| ELF Section Compression | |
Ali Bahrami Thursday December 24, 2015
Surfing with the Linker-Aliens
In December of 2015, we added public and documented ELF functions for
section compression to libelf, in cooperation with the GNU libutils,
whose libelf delivers the same routines. This means that the ELF world
now has a stable and portable way to compress non-allocable (debug) data
in an ELF object a big deal in ELF circles. For us,
this was the cumulation of a 4 year journey. In this article, I'll tell
that story, and describe the new ELF functionality, as well the older GNU
compression scheme that it supersedes.
Part 1: A Better Format, Private APIs, and Public Functionality
Back in 2012, we introduced a new object ELF object type in
Solaris 11 Update 1 called the Ancillary Object, which was
the topic of
a previous blog entry. Ancillary objects let you
push all of the debug data associated with an object into a separate
file. As previously discussed, modern DWARF debug data can be huge, up
to 10X the size of the code it describes, making objects too large for some
applications. Separate debug files are one way to address this. The other
obvious approach is compression.
One thing that I didn't mention in that 2012 article is that I initially
proposed ancillary objects hoping in part that they would obviate the
need to provide compression. I had studied both options, and ancillary
objects were far and away the easier option, and potentially more efficient as
they don't entail the overhead of compression on creation, and decompression
on access. I suggested that we do ancillary objects instead of compression, and
everyone agreed that would be fine. Predictably, that bargain didn't hold,
and the first request for compression arrived shortly after support for
ancillary objects was delivered. And in fact, that's completely
reasonable, as the two techniques are orthogonal, and can even be profitably
combined to create smaller separate debug files. Compression may be less
efficient in terms of CPU, but is more efficient in terms of
network bandwidth (which matters) and disk space (which these days largely
does not). As is always the case in software, context matters.

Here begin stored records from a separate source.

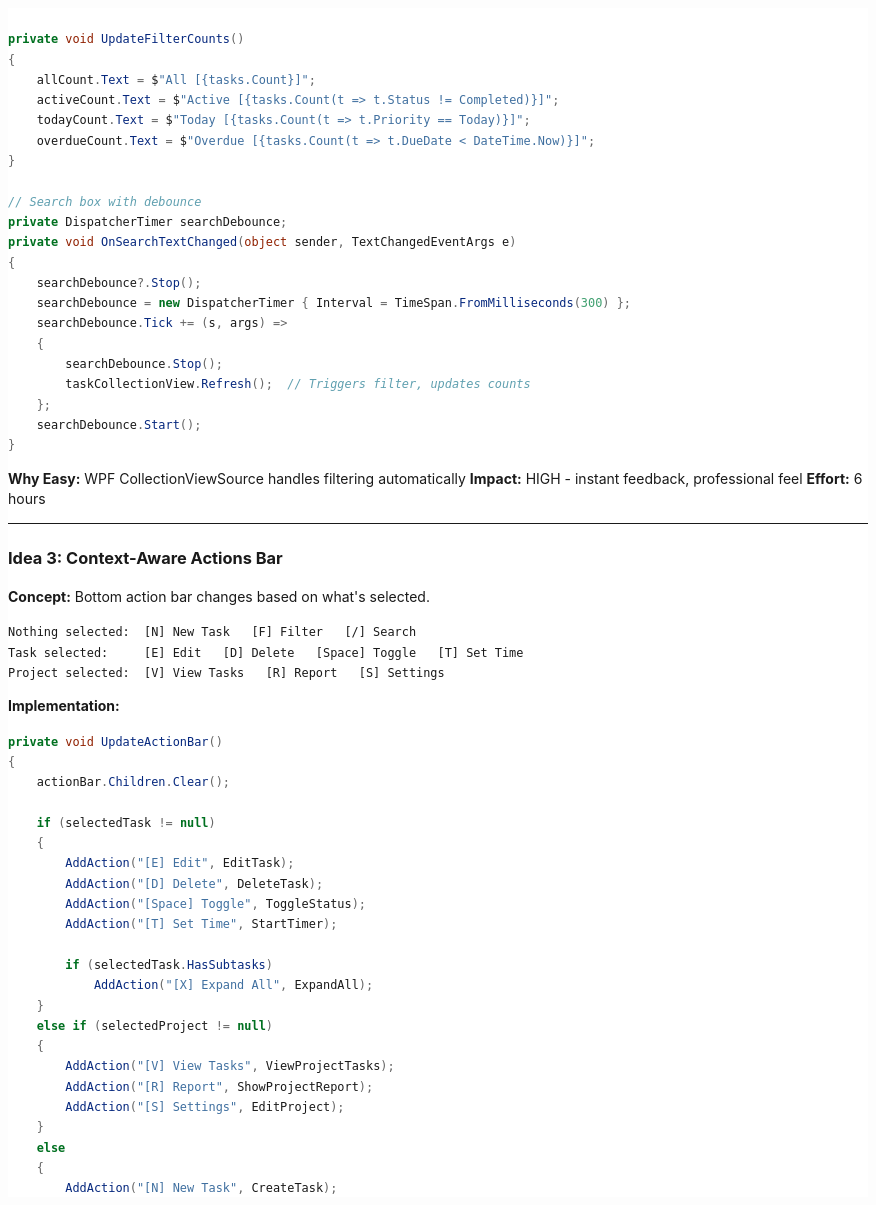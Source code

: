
 ```csharp

private void UpdateFilterCounts()
{
    allCount.Text = $"All [{tasks.Count}]";
    activeCount.Text = $"Active [{tasks.Count(t => t.Status != Completed)}]";
    todayCount.Text = $"Today [{tasks.Count(t => t.Priority == Today)}]";
    overdueCount.Text = $"Overdue [{tasks.Count(t => t.DueDate < DateTime.Now)}]";
}

// Search box with debounce
private DispatcherTimer searchDebounce;
private void OnSearchTextChanged(object sender, TextChangedEventArgs e)
{
    searchDebounce?.Stop();
    searchDebounce = new DispatcherTimer { Interval = TimeSpan.FromMilliseconds(300) };
    searchDebounce.Tick += (s, args) =>
    {
        searchDebounce.Stop();
        taskCollectionView.Refresh();  // Triggers filter, updates counts
    };
    searchDebounce.Start();
}
```

**Why Easy:** WPF CollectionViewSource handles filtering automatically
**Impact:** HIGH - instant feedback, professional feel
**Effort:** 6 hours

---

### Idea 3: Context-Aware Actions Bar

**Concept:** Bottom action bar changes based on what's selected.

```
Nothing selected:  [N] New Task   [F] Filter   [/] Search
Task selected:     [E] Edit   [D] Delete   [Space] Toggle   [T] Set Time
Project selected:  [V] View Tasks   [R] Report   [S] Settings
```

**Implementation:**
```csharp
private void UpdateActionBar()
{
    actionBar.Children.Clear();

    if (selectedTask != null)
    {
        AddAction("[E] Edit", EditTask);
        AddAction("[D] Delete", DeleteTask);
        AddAction("[Space] Toggle", ToggleStatus);
        AddAction("[T] Set Time", StartTimer);

        if (selectedTask.HasSubtasks)
            AddAction("[X] Expand All", ExpandAll);
    }
    else if (selectedProject != null)
    {
        AddAction("[V] View Tasks", ViewProjectTasks);
        AddAction("[R] Report", ShowProjectReport);
        AddAction("[S] Settings", EditProject);
    }
    else
    {
        AddAction("[N] New Task", CreateTask);
```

The problem was that there was no standard ELF format for representing
compressed sections. The GNU folks did have an extension for doing compression:
- Uncompressed sections all start with a ".debug" prefix, and when
compressed, are renamed to start with ".zdebug".
- The first 4 bytes of the data area contain the bytes
[ 'Z', 'L', 'I', 'B'].
- The next 8 bytes encode a 64-bit integer in big endian byte
order, encoding the size of the uncompressed data. This is true
regardless of the type of machine the object describes (for
instance, a 32-bit little endian machine). This integer is
potentially unaligned, and must be read byte by byte.
You can think of this in terms of a header, followed by an uninterpreted
stream of compressed bytes, where the header looks like:
typedef struct {
uchar_t gch_magic[4]; /* [ 'Z', 'L', 'I', 'B'] */
uchar_t gch_size[8]; /* unaligned 64-bit ELFDATAMSB integer */
} Chdr_GNU;
There are some good things about this format: It extends ELF to provide
compression without creating a blizzard of new section types, and it is
simple to describe. And ZLIB is clearly a solid choice for compression.
However, there are a number of significant problems:
- Limiting compressible section names to those starting with a
".debug" prefix artificially limits sections that might otherwise
be compressed, such as the stab and annotate sections produced by
the non-GNU compilers, including the Sun/Oracle Studio compilers.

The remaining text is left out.